80話 混沌なカオスじゃダメですか?
2周目に突入した。1文小説。
順番は再び皆越先輩に回ってきていた。
多少考えはしたもののすぐに書き終えて次の瑠璃に渡す。
瑠璃はさすがと言うべきか何と言うべきか、受け取ってすぐに書き終えて僕に渡してきた。
普段は結構堅めの良い小説を書くのだが、今回ばかりは前科があるため信用できない。
うまく軌道修正されていれば良いなと、淡い期待を込めてみんなが書いた文章に目を落とす。
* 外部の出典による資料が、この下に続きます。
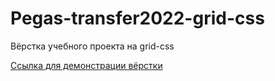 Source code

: # Pegas-transfer2022-grid-css

 Вёрстка учебного проекта на grid-css

[Ссылка для демонстрации вёрстки](https://yurkaronin.github.io/Gegas-transfer2022-grid-css/)
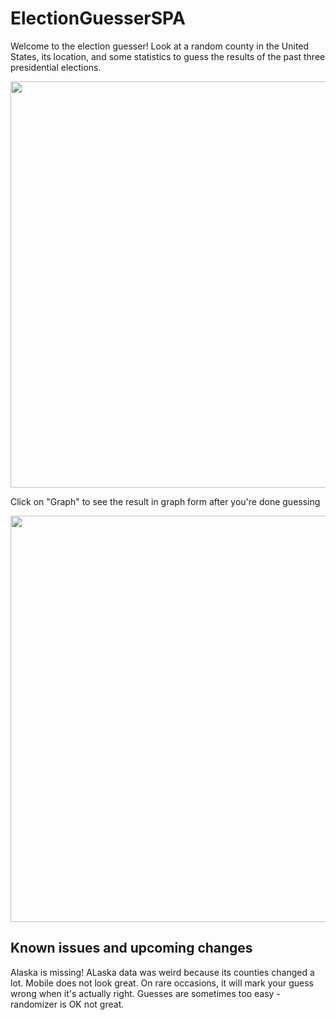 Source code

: # ElectionGuesserSPA
Welcome to the election guesser! Look at a random county in the United States, its location, and some statistics to guess the results of the past three presidential elections. 

<img src="https://i.imgur.com/Sx1rhKE.png" width="650" height="650">

Click on "Graph" to see the result in graph form after you're done guessing

<img src="https://i.imgur.com/zUjA4p2.png" width="650" height="650">

<h2>Known issues and upcoming changes</h2>
Alaska is missing! ALaska data was weird because its counties changed a lot.
Mobile does not look great.
On rare occasions, it will mark your guess wrong when it's actually right. 
Guesses are sometimes too easy - randomizer is OK not great.
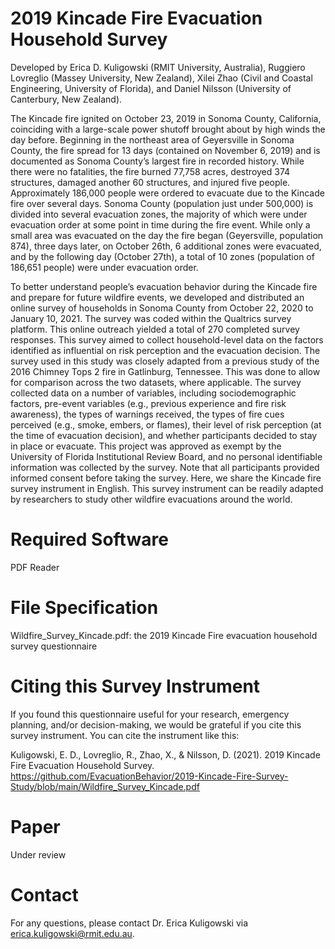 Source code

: # 2019 Kincade Fire Evacuation Household Survey
Developed by Erica D. Kuligowski (RMIT University, Australia), Ruggiero Lovreglio (Massey University, New Zealand), Xilei Zhao (Civil and Coastal Engineering, University of Florida), and Daniel Nilsson (University of Canterbury, New Zealand).

The Kincade fire ignited on October 23, 2019 in Sonoma County, California, coinciding with a large-scale power shutoff brought about by high winds the day before. Beginning in the northeast area of Geyersville in Sonoma County, the fire spread for 13 days (contained on November 6, 2019) and is documented as Sonoma County’s largest fire in recorded history. While there were no fatalities, the fire burned 77,758 acres, destroyed 374 structures, damaged another 60 structures, and injured five people. Approximately 186,000 people were ordered to evacuate due to the Kincade fire over several days. Sonoma County (population just under 500,000) is divided into several evacuation zones, the majority of which were under evacuation order at some point in time during the fire event. While only a small area was evacuated on the day the fire began (Geyersville, population 874), three days later, on October 26th, 6 additional zones were evacuated, and by the following day (October 27th), a total of 10 zones (population of 186,651 people) were under evacuation order.

To better understand people’s evacuation behavior during the Kincade fire and prepare for future wildfire events, we developed and distributed an online survey of households in Sonoma County from October 22, 2020 to January 10, 2021. The survey was coded within the Qualtrics survey platform. This online outreach yielded a total of 270 completed survey responses. This survey aimed to collect household-level data on the factors identified as influential on risk perception and the evacuation decision. The survey used in this study was closely adapted from a previous study of the 2016 Chimney Tops 2 fire in Gatlinburg, Tennessee. This was done to allow for comparison across the two datasets, where applicable. The survey collected data on a number of variables, including sociodemographic factors, pre-event variables (e.g., previous experience and fire risk awareness), the types of warnings received, the types of fire cues perceived (e.g., smoke, embers, or flames), their level of risk perception (at the time of evacuation decision), and whether participants decided to stay in place or evacuate. This project was approved as exempt by the University of Florida Institutional Review Board, and no personal identifiable information was collected by the survey. Note that all participants provided informed consent before taking the survey. Here, we share the Kincade fire survey instrument in English. This survey instrument can be readily adapted by researchers to study other wildfire evacuations around the world.

# Required Software
PDF Reader

# File Specification
Wildfire_Survey_Kincade.pdf: the 2019 Kincade Fire evacuation household survey questionnaire

# Citing this Survey Instrument
If you found this questionnaire useful for your research, emergency planning, and/or decision-making, we would be grateful if you cite this survey instrument. You can cite the instrument like this:

Kuligowski, E. D., Lovreglio, R., Zhao, X., & Nilsson, D. (2021). 2019 Kincade Fire Evacuation Household Survey. https://github.com/EvacuationBehavior/2019-Kincade-Fire-Survey-Study/blob/main/Wildfire_Survey_Kincade.pdf

# Paper
Under review

# Contact
For any questions, please contact Dr. Erica Kuligowski via erica.kuligowski@rmit.edu.au.

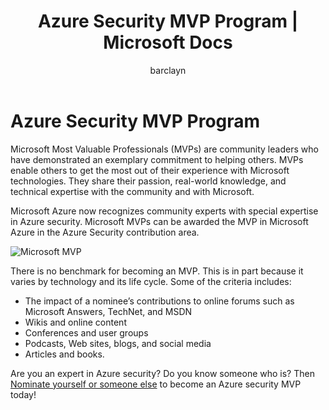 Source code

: ﻿---
title: Azure Security MVP Program | Microsoft Docs
description: The article provides an overview of the Azure Security contribution area in the MVP Program.
services: security
documentationcenter: na
author: barclayn
manager: Mbaldwin
editor: TomSh

ms.assetid: 34f4bdf0-7332-4c4a-b186-05263da700cf
ms.service: security
ms.devlang: na
ms.topic: article
ms.tgt_pltfrm: na
ms.workload: na
ms.date: 01/11/2019
ms.author: barclayn

---
# Azure Security MVP Program

Microsoft Most Valuable Professionals (MVPs) are community leaders who have demonstrated an exemplary commitment to helping others. MVPs enable others to get the most out of their experience with Microsoft technologies. They share their passion, real-world knowledge, and technical expertise with the community and with Microsoft.

Microsoft Azure now recognizes community experts with special expertise in Azure security. Microsoft MVPs can be awarded the MVP in Microsoft Azure in the Azure Security contribution area.

![Microsoft MVP](./media/azure-security-mvp/azure-security-mvp-fig1.png)

There is no benchmark for becoming an MVP. This is in part because it varies by technology and its life cycle. Some of the criteria includes:

- The impact of a nominee’s contributions to online forums such as Microsoft Answers, TechNet, and MSDN
- Wikis and online content
- Conferences and user groups
- Podcasts, Web sites, blogs, and social media
- Articles and books.

Are you an expert in Azure security? Do you know someone who is? Then [Nominate yourself or someone else](https://mvp.microsoft.com/Nomination/nominate-an-mvp) to become an Azure security MVP today!
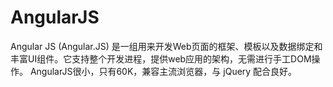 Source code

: AngularJS
=========

Angular JS (Angular.JS) 是一组用来开发Web页面的框架、模板以及数据绑定和丰富UI组件。它支持整个开发进程，提供web应用的架构，无需进行手工DOM操作。 AngularJS很小，只有60K，兼容主流浏览器，与 jQuery 配合良好。
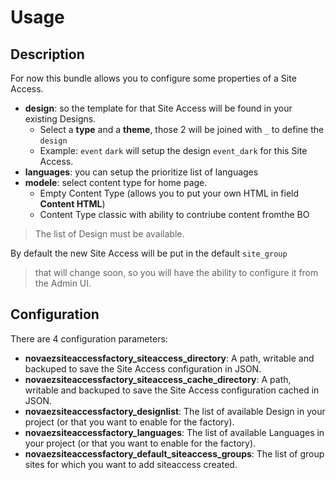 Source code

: # Usage

## Description

For now this bundle allows you to configure some properties of a Site Access.

- **design**: so the template for that Site Access will be found in your existing Designs.
   - Select a **type** and a **theme**, those 2 will be joined with `_` to define the `design`
   - Example: `event` `dark` will setup the design `event_dark` for this Site Access. 
- **languages**: you can setup the prioritize list of languages
- **modele**: select content type for home page.
   - Empty Content Type (allows you to put your own HTML in field **Content HTML**)
   - Content Type classic with ability to contriube content fromthe BO 

> The list of Design must be available.

By default the new Site Access will be put in the default `site_group`

> that will change soon, so you will have the ability to configure it from the Admin UI. 

## Configuration

There are 4 configuration parameters:

- **novaezsiteaccessfactory_siteaccess_directory**: A path, writable and backuped to save the Site Access configuration in JSON.
- **novaezsiteaccessfactory_siteaccess_cache_directory**: A path, writable and backuped to save the Site Access configuration cached in JSON.
- **novaezsiteaccessfactory_designlist**: The list of available Design in your project (or that you want to enable for the factory).
- **novaezsiteaccessfactory_languages**: The list of available Languages in your project (or that you want to enable for the factory).
- **novaezsiteaccessfactory_default_siteaccess_groups**: The list of group sites for which you want to add siteaccess created.

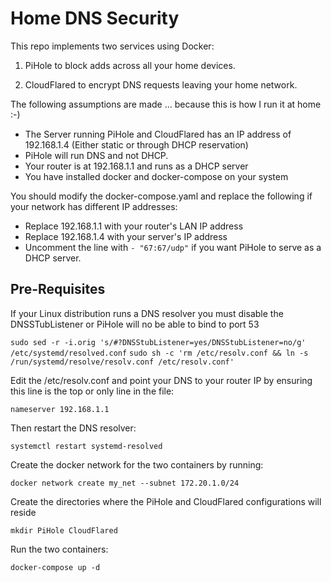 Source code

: # Home DNS Security

This repo implements two services using Docker:

1. PiHole to block adds across all your home devices.

2. CloudFlared to encrypt DNS requests leaving your home network.

The following assumptions are made ... because this is how I run it at home :-)

- The Server running PiHole and CloudFlared has an IP address of 192.168.1.4 (Either static or through DHCP reservation)
- PiHole will run DNS and not DHCP.
- Your router is at 192.168.1.1 and runs as a DHCP server
- You have installed docker and docker-compose on your system

You should modify the docker-compose.yaml and replace the following if your network has different IP addresses:

- Replace 192.168.1.1 with your router's LAN IP address
- Replace 192.168.1.4 with your server's IP address
- Uncomment the line with `- "67:67/udp"` if you want PiHole to serve as a DHCP server.

## Pre-Requisites

If your Linux distribution runs a DNS resolver you must disable the DNSSTubListener or PiHole will no be able to bind to port 53

`sudo sed -r -i.orig 's/#?DNSStubListener=yes/DNSStubListener=no/g' /etc/systemd/resolved.conf`
`sudo sh -c 'rm /etc/resolv.conf && ln -s /run/systemd/resolve/resolv.conf /etc/resolv.conf'`

Edit the /etc/resolv.conf and point your DNS to your router IP by ensuring this line is the top or only line in the file:

`nameserver 192.168.1.1`

Then restart the DNS resolver:

`systemctl restart systemd-resolved`

Create the docker network for the two containers by running:

`docker network create my_net --subnet 172.20.1.0/24`

Create the directories where the PiHole and CloudFlared configurations will reside

`mkdir PiHole CloudFlared`

Run the two containers:

`docker-compose up -d`
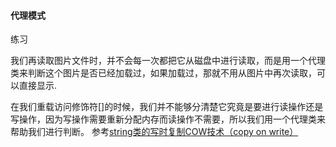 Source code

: #### 代理模式

练习

我们再读取图片文件时，并不会每一次都把它从磁盘中进行读取，而是用一个代理类来判断这个图片是否已经加载过，如果加载过，那就不用从图片中再次读取，可以直接显示.

在我们重载访问修饰符[]的时候，我们并不能够分清楚它究竟是要进行读操作还是写操作，因为写操作需要重新分配内存而读操作不需要，所以我们用一个代理类来帮助我们进行判断。
参考[string类的写时复制COW技术（copy on write）](https://blog.csdn.net/Worthy_Wang/article/details/104747632)
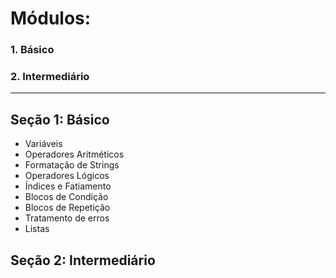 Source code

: # Módulos:
### 1. Básico
### 2. Intermediário
---

## **Seção 1: Básico**
- Variáveis
- Operadores Aritméticos
- Formatação de Strings
- Operadores Lógicos
- Índices e Fatiamento
- Blocos de Condição
- Blocos de Repetição
- Tratamento de erros
- Listas

## **Seção 2: Intermediário**
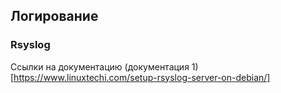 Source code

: ## Логирование

### Rsyslog

Ссылки на документацию
(документация 1)[https://www.linuxtechi.com/setup-rsyslog-server-on-debian/] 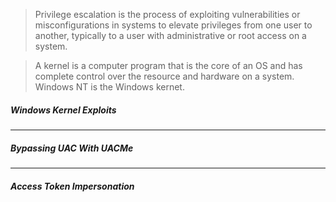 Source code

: > Privilege escalation is the process of exploiting vulnerabilities or misconfigurations in systems to elevate privileges from one user to another, typically to a user with administrative or root access on a system.

> A kernel is a computer program that is the core of an OS and has complete control over the resource and hardware on a system. Windows NT is the Windows kernet.


##### Windows Kernel Exploits


---
##### Bypassing UAC With UACMe


---
##### Access Token Impersonation

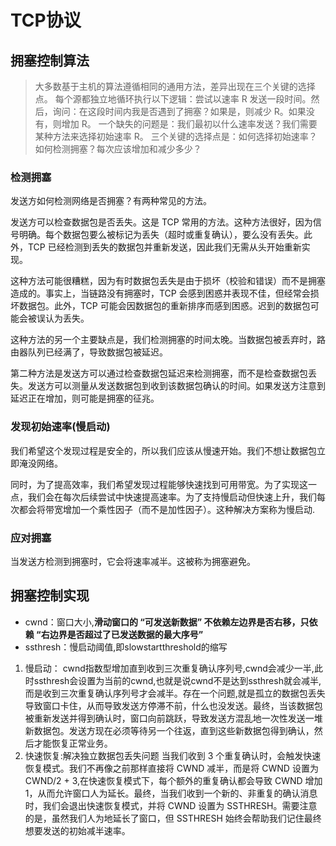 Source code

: # TCP协议

## 拥塞控制算法
> 大多数基于主机的算法遵循相同的通用方法，差异出现在三个关键的选择点。
每个源都独立地循环执行以下逻辑：尝试以速率 R 发送一段时间。然后，询问：在这段时间内我是否遇到了拥塞？如果是，则减少 R。如果没有，则增加 R。
一个缺失的问题是：我们最初以什么速率发送？我们需要某种方法来选择初始速率 R。
三个关键的选择点是：如何选择初始速率？如何检测拥塞？每次应该增加和减少多少？

### 检测拥塞
  发送方如何检测网络是否拥塞？有两种常见的方法。

发送方可以检查数据包是否丢失。这是 TCP 常用的方法。这种方法很好，因为信号明确。每个数据包要么被标记为丢失（超时或重复确认），要么没有丢失。此外，TCP 已经检测到丢失的数据包并重新发送，因此我们无需从头开始重新实现。

这种方法可能很糟糕，因为有时数据包丢失是由于损坏（校验和错误）而不是拥塞造成的。事实上，当链路没有拥塞时，TCP 会感到困惑并表现不佳，但经常会损坏数据包。此外，TCP 可能会因数据包的重新排序而感到困惑。迟到的数据包可能会被误认为丢失。

这种方法的另一个主要缺点是，我们检测拥塞的时间太晚。当数据包被丢弃时，路由器队列已经满了，导致数据包被延迟。

第二种方法是发送方可以通过检查数据包延迟来检测拥塞，而不是检查数据包丢失。发送方可以测量从发送数据包到收到该数据包确认的时间。如果发送方注意到延迟正在增加，则可能是拥塞的征兆。

### 发现初始速率(慢启动)
  我们希望这个发现过程是安全的，所以我们应该从慢速开始。我们不想让数据包立即淹没网络。

同时，为了提高效率，我们希望发现过程能够快速找到可用带宽。为了实现这一点，我们会在每次后续尝试中快速提高速率。为了支持慢启动但快速上升，我们每次都会将带宽增加一个乘性因子（而不是加性因子）。这种解决方案称为慢启动.

### 应对拥塞
  当发送方检测到拥塞时，它会将速率减半。这被称为拥塞避免。

## 拥塞控制实现
- cwnd：窗口大小,**滑动窗口的 “可发送新数据” 不依赖左边界是否右移，只依赖 “右边界是否超过了已发送数据的最大序号”**
- ssthresh：慢启动阈值,即slowstartthreshold的缩写
1. 慢启动：
cwnd指数型增加直到收到三次重复确认序列号,cwnd会减少一半,此时ssthresh会设置为当前的cwnd,也就是说cwnd不是达到ssthresh就会减半,而是收到三次重复确认序列号才会减半。存在一个问题,就是孤立的数据包丢失导致窗口卡住，从而导致发送方停滞不前，什么也没发送。最终，当该数据包被重新发送并得到确认时，窗口向前跳跃，导致发送方混乱地一次性发送一堆新数据包。发送方现在必须等待另一个往返，直到这些新数据包得到确认，然后才能恢复正常业务。
1. 快速恢复:解决独立数据包丢失问题
  当我们收到 3 个重复确认时，会触发快速恢复模式。我们不再像之前那样直接将 CWND 减半，而是将 CWND 设置为 CWND/2 + 3,在快速恢复模式下，每个额外的重复确认都会导致 CWND 增加 1，从而允许窗口人为延长。最终，当我们收到一个新的、非重复的确认消息时，我们会退出快速恢复模式，并将 CWND 设置为 SSTHRESH。需要注意的是，虽然我们人为地延长了窗口，但 SSTHRESH 始终会帮助我们记住最终想要发送的初始减半速率。
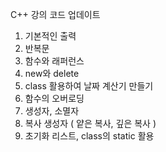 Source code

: C++ 강의 코드 업데이트

1. 기본적인 출력
2. 반복문
3. 함수와 래퍼런스
4. new와 delete
5. class 활용하여 날짜 계산기 만들기
6. 함수의 오버로딩
7. 생성자, 소멸자
8. 복사 생성자 ( 얕은 복사, 깊은 복사 )
9. 초기화 리스트, class의 static 활용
弥久【気がつけば、私は見慣れた自室の天井を見つめていた。】
ここにきての夢落ちは何だか美しくないが、それでも僕に人のことを言える資格はない。
何はともあれ、これで一応軌道修正はできた。と思いたい……
皆越【そうか、さっきのは夢だったのか。】
皆越先輩は、与えられた作業をこなす。
そして次は問題の瑠璃の番だ。
瑠璃【ベッドから起き上がろうとして、不思議に思う】
ちょっと待て。
この文章だと、不思議に思うようなことを僕が書かないといけないじゃないか。
つまり必然的に不自然な展開が望まれるのだ。
100歩譲って、自分の手で壊すなら許そう。
まあ許せはしないのだが、それでもまだ良い方だ。
しかしだ。今回のこれは僕に罪を犯すように誘導してるじゃないか。
これだと修正も難しい。
僕は考えることを放棄した。
泰【体が思うように動かす事ができず、おまけに目の前に光り輝く超絶美少女が浮遊していた】
やるからには徹底的に。
これが僕のモットーだ。
嘘です。今考えました。
僕はやけくそで殴り書いた小説らしき何かを弥久先輩に叩きつける。
先輩が睨む気力も失って、もはや引きつった笑みを浮かべているのは些細な問題だろう。
話がすでに破綻しているので、これから先を考えるのは難しいだろうなと考えていたのだが、案外早く書き終えると皆越先輩に渡していた。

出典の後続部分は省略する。